3. A fusion protein comprising inducible T cell costimulatory fused to a Fc region of an immunoglobulin (ICOS-Fc), wherein the fusion protein having an amino acid sequence a set forth in SEQ ID NO:5.

4. A nucleic acid molecule encoding a fusion protein according to the claim 3.

5. A fusion protein ICOS-Fc for use in the treatment of a Peripheral T-cell lymphoma (PTCL) in a subject in need thereof.

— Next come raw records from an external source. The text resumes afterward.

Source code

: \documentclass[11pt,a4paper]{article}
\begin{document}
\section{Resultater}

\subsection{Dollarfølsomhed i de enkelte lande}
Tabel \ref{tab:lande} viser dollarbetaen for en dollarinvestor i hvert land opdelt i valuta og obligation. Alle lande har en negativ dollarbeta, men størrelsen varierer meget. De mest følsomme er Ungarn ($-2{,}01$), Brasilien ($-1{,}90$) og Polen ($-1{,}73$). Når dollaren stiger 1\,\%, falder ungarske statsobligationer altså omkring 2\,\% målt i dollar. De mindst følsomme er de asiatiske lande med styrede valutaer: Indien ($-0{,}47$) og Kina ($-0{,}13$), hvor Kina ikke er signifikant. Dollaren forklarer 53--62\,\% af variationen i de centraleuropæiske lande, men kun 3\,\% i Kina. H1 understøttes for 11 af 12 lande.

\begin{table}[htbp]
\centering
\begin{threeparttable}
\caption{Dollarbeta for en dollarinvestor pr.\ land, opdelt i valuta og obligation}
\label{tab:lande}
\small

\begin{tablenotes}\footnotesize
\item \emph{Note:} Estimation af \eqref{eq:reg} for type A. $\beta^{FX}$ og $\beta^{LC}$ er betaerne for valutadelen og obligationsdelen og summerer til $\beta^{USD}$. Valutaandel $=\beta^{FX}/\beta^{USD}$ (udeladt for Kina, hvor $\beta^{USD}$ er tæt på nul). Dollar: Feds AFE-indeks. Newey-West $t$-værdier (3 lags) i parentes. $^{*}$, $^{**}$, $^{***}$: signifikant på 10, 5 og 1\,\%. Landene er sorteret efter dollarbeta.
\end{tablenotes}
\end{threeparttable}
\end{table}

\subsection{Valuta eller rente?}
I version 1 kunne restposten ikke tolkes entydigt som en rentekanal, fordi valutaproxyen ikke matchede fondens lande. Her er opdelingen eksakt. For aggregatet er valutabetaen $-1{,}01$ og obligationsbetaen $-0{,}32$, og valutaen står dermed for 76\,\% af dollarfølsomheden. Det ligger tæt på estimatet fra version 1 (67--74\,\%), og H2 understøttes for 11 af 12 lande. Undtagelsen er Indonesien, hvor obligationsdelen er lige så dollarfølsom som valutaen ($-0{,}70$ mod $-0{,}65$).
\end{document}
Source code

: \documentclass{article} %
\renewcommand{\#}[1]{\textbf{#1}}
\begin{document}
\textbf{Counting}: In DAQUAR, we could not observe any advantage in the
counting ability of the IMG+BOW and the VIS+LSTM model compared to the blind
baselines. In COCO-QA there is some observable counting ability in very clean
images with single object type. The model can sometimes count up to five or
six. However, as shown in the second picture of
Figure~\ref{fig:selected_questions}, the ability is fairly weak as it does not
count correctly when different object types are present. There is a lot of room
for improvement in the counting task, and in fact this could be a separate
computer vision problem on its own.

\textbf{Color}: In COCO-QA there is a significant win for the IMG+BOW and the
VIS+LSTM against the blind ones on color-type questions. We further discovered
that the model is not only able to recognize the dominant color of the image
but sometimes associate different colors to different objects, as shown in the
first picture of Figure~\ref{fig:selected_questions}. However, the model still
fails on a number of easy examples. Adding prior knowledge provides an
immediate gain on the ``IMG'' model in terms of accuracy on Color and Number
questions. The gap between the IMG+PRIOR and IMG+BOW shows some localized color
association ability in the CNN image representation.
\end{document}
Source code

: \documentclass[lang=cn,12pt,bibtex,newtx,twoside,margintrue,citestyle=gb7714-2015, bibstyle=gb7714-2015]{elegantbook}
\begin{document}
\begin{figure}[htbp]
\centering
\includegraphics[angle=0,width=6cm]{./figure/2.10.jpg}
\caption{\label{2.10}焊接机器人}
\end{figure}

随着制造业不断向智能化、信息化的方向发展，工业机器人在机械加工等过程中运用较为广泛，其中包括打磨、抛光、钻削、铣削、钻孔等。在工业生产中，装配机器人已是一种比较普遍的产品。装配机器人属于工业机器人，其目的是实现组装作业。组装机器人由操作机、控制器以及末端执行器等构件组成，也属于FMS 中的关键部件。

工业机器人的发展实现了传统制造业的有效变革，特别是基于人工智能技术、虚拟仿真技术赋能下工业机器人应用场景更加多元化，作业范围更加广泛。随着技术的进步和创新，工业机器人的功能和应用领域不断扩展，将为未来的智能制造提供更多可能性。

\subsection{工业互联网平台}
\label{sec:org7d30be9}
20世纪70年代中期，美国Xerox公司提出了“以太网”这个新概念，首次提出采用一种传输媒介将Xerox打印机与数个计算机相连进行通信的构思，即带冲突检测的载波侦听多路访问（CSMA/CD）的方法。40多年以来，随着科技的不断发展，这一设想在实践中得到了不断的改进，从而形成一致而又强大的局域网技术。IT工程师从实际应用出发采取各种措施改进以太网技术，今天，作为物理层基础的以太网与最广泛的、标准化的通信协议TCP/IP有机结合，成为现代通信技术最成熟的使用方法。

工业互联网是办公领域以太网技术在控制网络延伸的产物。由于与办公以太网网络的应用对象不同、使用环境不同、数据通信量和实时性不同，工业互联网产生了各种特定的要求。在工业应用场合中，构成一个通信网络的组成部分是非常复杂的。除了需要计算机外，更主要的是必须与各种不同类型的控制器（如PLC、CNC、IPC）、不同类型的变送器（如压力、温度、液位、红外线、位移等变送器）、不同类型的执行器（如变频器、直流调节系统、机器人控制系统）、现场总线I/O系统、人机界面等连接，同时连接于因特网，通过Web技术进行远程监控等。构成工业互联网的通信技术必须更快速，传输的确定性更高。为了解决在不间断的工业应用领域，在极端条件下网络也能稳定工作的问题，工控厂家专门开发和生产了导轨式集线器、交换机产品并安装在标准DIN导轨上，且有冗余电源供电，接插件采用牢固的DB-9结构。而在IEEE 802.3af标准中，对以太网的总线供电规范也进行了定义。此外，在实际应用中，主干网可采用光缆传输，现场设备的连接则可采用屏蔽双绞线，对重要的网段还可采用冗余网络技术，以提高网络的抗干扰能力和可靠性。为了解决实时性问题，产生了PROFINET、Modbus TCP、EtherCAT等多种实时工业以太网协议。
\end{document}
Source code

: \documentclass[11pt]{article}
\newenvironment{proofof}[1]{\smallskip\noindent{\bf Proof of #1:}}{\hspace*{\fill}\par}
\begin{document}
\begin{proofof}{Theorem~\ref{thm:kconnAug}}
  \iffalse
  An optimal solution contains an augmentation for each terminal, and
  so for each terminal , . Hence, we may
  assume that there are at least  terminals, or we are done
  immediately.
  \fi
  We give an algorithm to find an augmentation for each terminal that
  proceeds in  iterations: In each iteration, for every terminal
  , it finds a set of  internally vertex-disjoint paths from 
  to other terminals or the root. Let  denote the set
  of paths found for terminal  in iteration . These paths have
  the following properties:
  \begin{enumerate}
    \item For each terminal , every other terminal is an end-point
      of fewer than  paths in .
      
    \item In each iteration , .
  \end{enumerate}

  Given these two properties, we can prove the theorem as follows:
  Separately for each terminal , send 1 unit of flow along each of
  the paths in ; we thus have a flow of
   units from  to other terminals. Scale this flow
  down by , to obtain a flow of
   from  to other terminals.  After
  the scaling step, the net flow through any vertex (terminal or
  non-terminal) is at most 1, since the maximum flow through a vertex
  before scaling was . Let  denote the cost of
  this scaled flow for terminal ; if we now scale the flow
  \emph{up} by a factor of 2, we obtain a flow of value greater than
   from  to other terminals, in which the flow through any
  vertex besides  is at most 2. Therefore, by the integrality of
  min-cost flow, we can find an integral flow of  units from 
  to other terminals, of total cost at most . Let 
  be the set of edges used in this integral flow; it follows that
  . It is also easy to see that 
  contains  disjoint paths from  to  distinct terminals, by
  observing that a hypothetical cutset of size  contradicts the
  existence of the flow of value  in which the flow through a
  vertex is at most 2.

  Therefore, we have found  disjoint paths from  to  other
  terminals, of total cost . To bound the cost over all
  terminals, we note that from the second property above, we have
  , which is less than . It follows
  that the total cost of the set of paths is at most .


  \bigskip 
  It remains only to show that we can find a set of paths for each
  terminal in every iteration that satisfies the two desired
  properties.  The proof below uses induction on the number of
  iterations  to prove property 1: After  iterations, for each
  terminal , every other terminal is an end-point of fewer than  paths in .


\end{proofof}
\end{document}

6. A fusion protein ICOS-Fc for use according to the claim 5 wherein the PTCL is a cutaneous T-cell lymphomas (CTCL).

7. A fusion protein ICOS-Fc for use according to the claim 6 wherein the CTCL is a Sezary syndrome.

8. A fusion protein ICOS-Fc for use according to the claims 5 to 7 wherein the fusion protein ICOS-Fc has an amino acid sequence a set forth in SEQ ID NO:5.

9. A method of treating a PTCL in a subject in need thereof comprising administering to the subject a therapeutically effective amount of a fusion protein ICOS-Fc.

10. The method of treating according to claim 9, wherein the subject has been diagnosed with PTCL according to claim 1 or 2.

IL A pharmaceutical composition comprising a fusion protein ICOS-Fc for use in the treatment of a PTCL in a subject in need thereof.